> _Work order_: Restate verbatim the span of lines below between the line with "Sarma FI index;" and the line with "RQ1--RQ4 estimation, robustness.", including those two lines, and only that span.

Stored data entries:
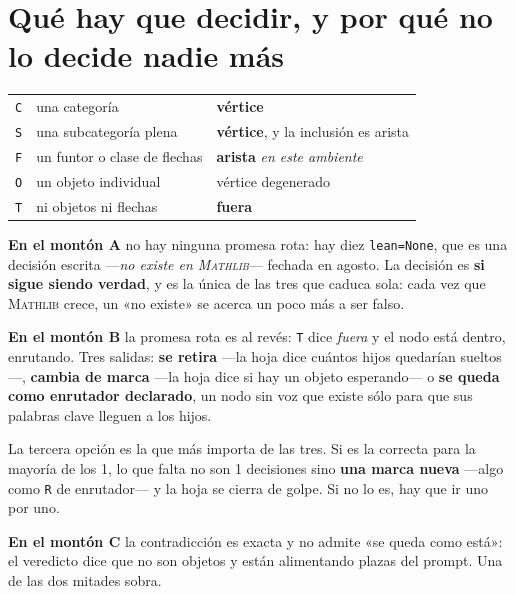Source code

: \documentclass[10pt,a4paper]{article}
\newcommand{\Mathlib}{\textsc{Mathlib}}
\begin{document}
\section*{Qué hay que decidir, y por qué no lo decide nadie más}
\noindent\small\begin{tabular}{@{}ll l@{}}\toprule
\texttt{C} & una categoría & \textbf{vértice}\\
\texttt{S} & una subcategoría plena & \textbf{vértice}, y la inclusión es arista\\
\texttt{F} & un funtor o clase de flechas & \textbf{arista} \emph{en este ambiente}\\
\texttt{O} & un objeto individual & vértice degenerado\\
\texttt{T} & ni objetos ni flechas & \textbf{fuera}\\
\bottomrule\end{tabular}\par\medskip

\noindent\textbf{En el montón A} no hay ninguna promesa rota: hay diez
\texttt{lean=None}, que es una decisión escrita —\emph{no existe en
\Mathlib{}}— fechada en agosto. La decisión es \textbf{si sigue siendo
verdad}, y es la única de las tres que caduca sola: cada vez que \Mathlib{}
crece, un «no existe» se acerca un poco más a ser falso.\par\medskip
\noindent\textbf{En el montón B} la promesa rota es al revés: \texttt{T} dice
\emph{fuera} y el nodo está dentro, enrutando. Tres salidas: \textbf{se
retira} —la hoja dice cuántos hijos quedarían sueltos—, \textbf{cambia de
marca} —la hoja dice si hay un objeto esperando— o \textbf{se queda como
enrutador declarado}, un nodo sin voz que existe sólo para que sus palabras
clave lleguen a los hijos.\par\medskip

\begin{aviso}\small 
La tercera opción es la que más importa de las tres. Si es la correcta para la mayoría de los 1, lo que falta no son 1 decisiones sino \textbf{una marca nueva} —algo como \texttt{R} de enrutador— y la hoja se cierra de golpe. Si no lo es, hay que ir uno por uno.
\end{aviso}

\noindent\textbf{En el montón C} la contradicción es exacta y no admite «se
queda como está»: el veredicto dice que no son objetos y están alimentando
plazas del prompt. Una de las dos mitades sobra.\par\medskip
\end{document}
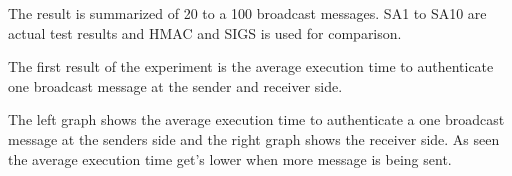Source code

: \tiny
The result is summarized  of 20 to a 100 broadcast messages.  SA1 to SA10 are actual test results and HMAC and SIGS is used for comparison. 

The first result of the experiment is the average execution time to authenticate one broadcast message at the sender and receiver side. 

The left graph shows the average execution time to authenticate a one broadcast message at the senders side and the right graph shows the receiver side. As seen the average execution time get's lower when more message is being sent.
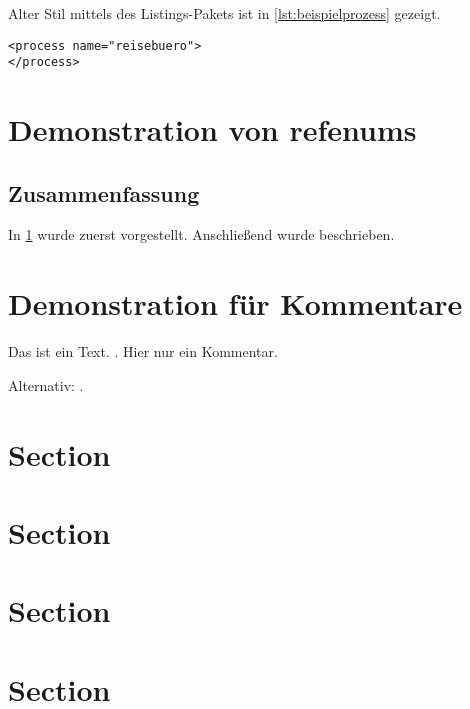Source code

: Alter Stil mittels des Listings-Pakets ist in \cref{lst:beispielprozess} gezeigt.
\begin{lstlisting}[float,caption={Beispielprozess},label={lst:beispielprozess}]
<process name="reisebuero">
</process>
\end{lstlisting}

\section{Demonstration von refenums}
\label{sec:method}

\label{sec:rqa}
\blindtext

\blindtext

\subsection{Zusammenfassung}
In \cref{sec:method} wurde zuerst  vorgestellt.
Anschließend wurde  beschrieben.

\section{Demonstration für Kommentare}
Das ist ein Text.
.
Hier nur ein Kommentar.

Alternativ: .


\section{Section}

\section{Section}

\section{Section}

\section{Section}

==

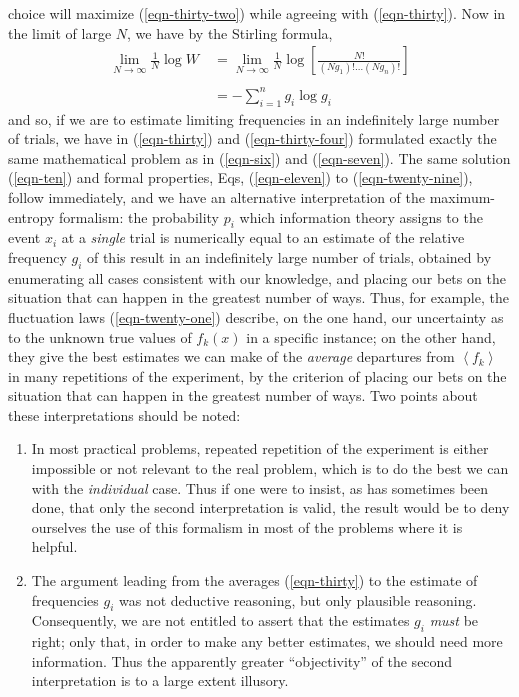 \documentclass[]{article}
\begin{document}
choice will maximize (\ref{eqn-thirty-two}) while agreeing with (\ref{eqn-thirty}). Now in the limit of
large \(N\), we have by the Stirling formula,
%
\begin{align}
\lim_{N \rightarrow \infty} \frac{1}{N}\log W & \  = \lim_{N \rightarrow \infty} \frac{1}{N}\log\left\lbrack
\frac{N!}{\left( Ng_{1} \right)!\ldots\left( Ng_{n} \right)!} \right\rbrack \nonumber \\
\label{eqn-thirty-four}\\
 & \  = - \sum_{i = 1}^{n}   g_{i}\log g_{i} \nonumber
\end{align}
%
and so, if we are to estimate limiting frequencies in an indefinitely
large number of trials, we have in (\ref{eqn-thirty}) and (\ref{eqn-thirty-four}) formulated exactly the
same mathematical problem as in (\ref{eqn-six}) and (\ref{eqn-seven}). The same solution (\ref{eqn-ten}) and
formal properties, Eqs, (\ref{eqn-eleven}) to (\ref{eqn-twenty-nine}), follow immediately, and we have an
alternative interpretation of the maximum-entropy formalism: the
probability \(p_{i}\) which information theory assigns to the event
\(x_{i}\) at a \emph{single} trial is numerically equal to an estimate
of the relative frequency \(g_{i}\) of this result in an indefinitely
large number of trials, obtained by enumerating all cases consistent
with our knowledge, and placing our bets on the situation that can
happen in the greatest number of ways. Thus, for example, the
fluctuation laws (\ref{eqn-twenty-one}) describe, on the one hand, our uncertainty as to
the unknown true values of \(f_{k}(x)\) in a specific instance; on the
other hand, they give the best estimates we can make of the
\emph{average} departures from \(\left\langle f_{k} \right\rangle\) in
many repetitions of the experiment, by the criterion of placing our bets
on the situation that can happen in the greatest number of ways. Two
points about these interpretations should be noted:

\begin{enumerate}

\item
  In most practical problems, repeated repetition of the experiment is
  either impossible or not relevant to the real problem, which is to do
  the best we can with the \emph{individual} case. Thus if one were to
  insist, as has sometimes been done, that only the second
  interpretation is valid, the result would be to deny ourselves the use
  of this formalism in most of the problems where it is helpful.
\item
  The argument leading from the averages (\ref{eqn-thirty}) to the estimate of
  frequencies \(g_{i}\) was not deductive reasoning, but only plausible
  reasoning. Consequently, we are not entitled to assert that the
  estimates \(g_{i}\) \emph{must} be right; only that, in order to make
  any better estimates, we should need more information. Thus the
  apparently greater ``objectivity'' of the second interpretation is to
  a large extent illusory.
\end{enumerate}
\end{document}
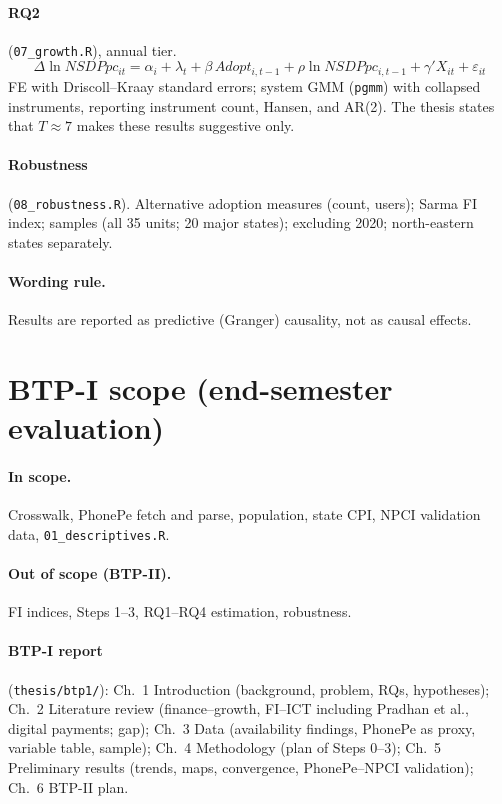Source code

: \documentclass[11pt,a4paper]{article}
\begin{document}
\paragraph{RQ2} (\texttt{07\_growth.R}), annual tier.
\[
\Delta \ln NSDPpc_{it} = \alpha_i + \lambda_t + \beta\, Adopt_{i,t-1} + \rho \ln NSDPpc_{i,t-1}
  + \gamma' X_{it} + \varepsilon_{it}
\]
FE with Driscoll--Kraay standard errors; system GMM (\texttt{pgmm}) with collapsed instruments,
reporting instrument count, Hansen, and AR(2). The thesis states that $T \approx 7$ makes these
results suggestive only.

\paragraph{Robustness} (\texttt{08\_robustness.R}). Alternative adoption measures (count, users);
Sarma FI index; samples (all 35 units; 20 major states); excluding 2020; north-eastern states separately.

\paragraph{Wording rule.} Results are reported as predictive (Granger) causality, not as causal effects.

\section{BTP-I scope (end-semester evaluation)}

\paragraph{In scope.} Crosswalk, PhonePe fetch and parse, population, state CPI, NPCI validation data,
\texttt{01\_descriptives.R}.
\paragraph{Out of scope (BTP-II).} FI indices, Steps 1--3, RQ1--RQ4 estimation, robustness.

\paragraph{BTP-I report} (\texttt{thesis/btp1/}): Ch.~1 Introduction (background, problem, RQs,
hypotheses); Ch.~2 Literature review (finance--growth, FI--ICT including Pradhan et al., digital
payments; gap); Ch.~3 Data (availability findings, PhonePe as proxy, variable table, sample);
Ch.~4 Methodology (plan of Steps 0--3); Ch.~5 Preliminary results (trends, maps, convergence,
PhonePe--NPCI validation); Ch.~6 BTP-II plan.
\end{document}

--

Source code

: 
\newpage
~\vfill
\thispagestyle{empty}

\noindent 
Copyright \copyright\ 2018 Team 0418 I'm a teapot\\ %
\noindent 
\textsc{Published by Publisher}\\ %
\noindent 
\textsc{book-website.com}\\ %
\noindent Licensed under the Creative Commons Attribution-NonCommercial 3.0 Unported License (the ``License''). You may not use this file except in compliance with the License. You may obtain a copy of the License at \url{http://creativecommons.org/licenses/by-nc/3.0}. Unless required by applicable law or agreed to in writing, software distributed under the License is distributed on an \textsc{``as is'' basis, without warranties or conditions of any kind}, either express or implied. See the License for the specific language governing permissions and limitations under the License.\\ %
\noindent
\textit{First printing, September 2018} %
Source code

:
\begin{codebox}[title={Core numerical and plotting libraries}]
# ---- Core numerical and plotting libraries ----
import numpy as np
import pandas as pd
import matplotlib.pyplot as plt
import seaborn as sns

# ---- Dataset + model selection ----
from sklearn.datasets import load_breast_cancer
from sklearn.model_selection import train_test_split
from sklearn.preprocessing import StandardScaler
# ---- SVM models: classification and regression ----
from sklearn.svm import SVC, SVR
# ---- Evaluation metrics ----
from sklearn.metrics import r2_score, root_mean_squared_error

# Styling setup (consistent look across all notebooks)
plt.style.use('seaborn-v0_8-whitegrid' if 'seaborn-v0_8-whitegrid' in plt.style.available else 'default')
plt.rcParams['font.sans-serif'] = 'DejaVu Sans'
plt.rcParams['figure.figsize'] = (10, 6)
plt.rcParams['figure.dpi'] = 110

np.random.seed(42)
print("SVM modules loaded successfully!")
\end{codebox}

> _Reply_:
Sarma FI index; samples (all 35 units; 20 major states); excluding 2020; north-eastern states separately.

\paragraph{Wording rule.} Results are reported as predictive (Granger) causality, not as causal effects.

\section{BTP-I scope (end-semester evaluation)}

\paragraph{In scope.} Crosswalk, PhonePe fetch and parse, population, state CPI, NPCI validation data,
\texttt{01\_descriptives.R}.
\paragraph{Out of scope (BTP-II).} FI indices, Steps 1--3, RQ1--RQ4 estimation, robustness.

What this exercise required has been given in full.